- [TASK ITEM]
In the entries below, find each line with the word "Mehrmann" and pull it out.

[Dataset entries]
>>>>>
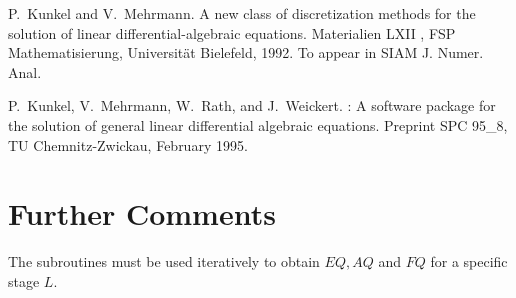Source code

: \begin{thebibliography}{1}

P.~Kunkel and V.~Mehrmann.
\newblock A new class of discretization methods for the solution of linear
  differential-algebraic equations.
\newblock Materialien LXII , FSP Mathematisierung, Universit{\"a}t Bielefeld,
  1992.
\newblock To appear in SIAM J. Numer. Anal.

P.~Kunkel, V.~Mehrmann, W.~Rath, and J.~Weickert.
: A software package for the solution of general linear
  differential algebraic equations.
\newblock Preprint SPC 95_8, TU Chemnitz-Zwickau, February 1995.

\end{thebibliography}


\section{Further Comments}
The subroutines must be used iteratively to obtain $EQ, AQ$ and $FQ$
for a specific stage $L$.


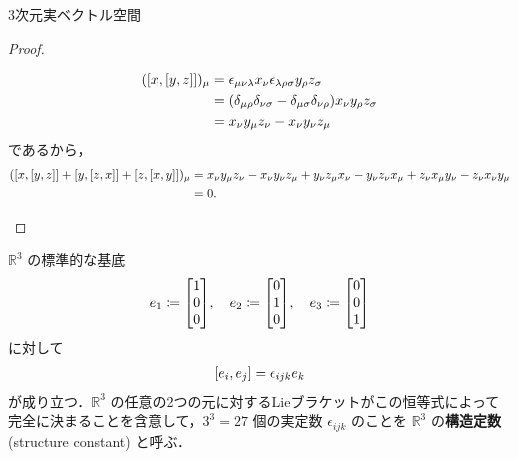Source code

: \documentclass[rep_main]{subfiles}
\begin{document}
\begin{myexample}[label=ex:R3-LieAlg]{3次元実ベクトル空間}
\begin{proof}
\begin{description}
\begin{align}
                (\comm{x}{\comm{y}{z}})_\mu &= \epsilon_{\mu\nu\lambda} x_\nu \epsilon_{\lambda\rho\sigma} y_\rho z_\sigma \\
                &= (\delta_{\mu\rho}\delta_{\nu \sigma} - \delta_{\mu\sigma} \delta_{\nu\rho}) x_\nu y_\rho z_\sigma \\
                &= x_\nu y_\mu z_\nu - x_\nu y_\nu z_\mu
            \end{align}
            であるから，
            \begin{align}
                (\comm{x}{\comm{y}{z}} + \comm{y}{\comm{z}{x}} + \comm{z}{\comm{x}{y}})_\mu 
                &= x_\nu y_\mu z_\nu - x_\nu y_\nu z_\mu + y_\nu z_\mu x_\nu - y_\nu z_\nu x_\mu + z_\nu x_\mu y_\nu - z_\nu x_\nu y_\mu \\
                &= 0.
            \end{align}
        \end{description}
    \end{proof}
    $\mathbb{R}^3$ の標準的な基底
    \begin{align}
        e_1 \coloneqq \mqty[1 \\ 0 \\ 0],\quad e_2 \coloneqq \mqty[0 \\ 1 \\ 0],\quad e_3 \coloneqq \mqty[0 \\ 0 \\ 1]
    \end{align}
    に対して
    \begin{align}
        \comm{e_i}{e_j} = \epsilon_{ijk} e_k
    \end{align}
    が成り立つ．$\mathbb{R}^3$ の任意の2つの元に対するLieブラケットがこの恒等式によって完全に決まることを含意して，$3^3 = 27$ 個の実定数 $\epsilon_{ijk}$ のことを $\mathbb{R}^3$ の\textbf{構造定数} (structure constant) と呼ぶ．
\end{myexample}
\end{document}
<<<<<
- [FINISHED TASK]
P.~Kunkel and V.~Mehrmann.
P.~Kunkel, V.~Mehrmann, W.~Rath, and J.~Weickert.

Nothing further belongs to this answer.